## Requirement
Search the records that follow and extract every line containing the string "usability".

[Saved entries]
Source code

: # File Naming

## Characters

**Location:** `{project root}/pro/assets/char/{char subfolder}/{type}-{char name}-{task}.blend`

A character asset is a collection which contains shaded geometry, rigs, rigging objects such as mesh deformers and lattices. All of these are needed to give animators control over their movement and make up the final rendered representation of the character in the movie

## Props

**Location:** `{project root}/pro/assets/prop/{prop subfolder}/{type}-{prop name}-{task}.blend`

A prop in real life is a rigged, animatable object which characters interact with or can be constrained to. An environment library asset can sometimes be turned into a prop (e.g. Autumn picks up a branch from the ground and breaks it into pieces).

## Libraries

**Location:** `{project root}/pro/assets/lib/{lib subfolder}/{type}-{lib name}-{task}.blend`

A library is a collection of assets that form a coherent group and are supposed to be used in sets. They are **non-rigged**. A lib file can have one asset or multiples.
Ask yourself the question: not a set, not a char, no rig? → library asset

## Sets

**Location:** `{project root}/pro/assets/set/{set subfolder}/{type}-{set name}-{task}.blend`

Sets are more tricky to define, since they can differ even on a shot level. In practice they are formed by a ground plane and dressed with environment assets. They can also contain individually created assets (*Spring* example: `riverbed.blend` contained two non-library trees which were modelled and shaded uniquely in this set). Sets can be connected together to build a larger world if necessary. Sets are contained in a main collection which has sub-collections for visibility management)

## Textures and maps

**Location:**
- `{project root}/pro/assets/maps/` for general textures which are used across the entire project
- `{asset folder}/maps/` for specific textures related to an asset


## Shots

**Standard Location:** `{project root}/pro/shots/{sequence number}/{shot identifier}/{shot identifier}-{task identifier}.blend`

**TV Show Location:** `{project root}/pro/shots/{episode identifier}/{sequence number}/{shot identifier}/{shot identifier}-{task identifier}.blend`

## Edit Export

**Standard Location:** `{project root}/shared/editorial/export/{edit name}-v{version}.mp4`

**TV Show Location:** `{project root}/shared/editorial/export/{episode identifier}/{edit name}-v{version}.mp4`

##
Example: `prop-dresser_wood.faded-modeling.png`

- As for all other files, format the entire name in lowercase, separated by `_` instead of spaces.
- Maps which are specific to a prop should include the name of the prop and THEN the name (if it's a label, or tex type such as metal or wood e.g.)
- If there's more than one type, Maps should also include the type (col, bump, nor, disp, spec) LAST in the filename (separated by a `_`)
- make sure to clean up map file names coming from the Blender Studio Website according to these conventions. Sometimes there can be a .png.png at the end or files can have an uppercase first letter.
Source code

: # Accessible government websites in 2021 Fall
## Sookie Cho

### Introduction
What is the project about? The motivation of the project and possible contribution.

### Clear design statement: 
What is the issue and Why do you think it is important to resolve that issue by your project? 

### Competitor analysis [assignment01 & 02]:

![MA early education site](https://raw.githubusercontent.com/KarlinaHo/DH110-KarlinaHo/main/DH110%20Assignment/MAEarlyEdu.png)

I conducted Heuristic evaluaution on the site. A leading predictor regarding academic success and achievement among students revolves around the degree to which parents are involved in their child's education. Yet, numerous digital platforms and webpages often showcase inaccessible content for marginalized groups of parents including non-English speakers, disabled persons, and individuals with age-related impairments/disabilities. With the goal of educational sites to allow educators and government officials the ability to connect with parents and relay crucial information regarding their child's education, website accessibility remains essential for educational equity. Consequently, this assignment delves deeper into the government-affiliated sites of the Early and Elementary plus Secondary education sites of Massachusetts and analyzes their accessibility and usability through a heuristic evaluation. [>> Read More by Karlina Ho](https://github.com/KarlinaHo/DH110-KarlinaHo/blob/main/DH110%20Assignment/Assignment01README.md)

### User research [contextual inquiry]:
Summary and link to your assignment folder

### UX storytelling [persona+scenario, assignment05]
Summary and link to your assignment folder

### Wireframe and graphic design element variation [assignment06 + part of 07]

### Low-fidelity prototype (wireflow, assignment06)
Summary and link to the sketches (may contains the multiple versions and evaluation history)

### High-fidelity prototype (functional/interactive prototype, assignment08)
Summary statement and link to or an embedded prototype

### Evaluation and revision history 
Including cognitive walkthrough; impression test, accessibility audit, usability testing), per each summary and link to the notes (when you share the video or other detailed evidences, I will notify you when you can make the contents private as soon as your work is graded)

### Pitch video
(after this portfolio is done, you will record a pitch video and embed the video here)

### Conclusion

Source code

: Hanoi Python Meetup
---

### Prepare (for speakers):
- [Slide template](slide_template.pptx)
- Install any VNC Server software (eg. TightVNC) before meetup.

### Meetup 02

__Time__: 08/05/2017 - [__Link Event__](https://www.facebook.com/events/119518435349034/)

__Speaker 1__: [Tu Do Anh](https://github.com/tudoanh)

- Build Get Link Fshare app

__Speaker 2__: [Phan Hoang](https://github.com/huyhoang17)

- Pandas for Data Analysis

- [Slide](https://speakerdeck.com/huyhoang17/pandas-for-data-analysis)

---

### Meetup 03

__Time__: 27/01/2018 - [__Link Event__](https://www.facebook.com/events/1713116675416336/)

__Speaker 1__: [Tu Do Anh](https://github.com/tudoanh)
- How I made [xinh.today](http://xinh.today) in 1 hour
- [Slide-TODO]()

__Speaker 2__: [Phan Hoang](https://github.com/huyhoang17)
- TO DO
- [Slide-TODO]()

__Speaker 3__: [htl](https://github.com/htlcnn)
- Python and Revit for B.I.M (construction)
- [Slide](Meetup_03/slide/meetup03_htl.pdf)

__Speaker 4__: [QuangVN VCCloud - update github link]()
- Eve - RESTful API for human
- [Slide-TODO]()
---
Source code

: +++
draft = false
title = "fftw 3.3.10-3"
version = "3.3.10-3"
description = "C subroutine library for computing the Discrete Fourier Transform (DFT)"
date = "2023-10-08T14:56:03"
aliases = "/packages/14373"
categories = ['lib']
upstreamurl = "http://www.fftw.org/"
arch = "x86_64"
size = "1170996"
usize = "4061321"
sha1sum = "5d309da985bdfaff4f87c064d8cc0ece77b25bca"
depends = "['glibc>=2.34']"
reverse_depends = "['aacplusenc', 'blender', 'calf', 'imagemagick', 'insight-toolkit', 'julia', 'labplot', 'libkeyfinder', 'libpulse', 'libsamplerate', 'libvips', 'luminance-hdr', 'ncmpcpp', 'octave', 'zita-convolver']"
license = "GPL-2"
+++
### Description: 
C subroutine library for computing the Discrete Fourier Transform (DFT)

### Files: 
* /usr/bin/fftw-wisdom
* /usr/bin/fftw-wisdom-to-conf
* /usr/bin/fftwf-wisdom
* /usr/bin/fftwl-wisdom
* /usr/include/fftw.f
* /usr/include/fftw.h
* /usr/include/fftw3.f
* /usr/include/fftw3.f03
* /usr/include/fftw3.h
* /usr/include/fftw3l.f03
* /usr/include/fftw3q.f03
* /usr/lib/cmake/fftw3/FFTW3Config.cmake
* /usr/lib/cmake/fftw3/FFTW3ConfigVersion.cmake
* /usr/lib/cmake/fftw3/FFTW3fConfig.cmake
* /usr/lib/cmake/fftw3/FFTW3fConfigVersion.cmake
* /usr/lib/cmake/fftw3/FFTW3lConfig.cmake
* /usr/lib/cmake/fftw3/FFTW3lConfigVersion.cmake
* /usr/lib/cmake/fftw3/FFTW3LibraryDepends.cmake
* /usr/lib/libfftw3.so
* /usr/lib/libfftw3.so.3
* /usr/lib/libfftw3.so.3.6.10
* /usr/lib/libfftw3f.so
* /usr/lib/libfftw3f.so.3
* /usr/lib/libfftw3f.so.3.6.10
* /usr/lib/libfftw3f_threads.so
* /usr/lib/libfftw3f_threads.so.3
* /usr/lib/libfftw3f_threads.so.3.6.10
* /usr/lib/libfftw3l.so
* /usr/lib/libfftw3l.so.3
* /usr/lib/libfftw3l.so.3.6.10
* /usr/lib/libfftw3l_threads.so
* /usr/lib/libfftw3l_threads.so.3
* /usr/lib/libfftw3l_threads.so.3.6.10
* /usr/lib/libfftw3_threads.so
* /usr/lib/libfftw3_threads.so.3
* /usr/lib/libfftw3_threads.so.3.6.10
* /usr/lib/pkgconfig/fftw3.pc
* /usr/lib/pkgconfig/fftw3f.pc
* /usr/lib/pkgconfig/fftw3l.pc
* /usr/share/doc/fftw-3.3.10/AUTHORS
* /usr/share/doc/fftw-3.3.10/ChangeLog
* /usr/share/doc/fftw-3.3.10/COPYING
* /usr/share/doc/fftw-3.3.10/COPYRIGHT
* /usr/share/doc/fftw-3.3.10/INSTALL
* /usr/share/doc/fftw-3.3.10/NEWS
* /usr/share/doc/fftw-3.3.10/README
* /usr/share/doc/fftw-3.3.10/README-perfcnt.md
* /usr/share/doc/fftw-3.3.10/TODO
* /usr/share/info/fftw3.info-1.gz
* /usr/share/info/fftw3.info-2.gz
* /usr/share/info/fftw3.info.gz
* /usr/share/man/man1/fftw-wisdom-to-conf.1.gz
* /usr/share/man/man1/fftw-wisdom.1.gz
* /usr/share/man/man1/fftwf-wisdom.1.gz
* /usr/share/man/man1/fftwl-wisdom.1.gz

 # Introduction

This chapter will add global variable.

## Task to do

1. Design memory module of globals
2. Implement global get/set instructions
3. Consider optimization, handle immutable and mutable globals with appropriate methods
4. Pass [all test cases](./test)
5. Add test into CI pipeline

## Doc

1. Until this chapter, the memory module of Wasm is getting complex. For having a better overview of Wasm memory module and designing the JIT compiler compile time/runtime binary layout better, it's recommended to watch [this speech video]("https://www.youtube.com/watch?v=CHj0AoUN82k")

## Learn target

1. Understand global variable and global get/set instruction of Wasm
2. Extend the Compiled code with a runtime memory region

## Result of this task
I conducted Heuristic evaluaution on the site. A leading predictor regarding academic success and achievement among students revolves around the degree to which parents are involved in their child's education. Yet, numerous digital platforms and webpages often showcase inaccessible content for marginalized groups of parents including non-English speakers, disabled persons, and individuals with age-related impairments/disabilities. With the goal of educational sites to allow educators and government officials the ability to connect with parents and relay crucial information regarding their child's education, website accessibility remains essential for educational equity. Consequently, this assignment delves deeper into the government-affiliated sites of the Early and Elementary plus Secondary education sites of Massachusetts and analyzes their accessibility and usability through a heuristic evaluation. [>> Read More by Karlina Ho](https://github.com/KarlinaHo/DH110-KarlinaHo/blob/main/DH110%20Assignment/Assignment01README.md)
Including cognitive walkthrough; impression test, accessibility audit, usability testing), per each summary and link to the notes (when you share the video or other detailed evidences, I will notify you when you can make the contents private as soon as your work is graded)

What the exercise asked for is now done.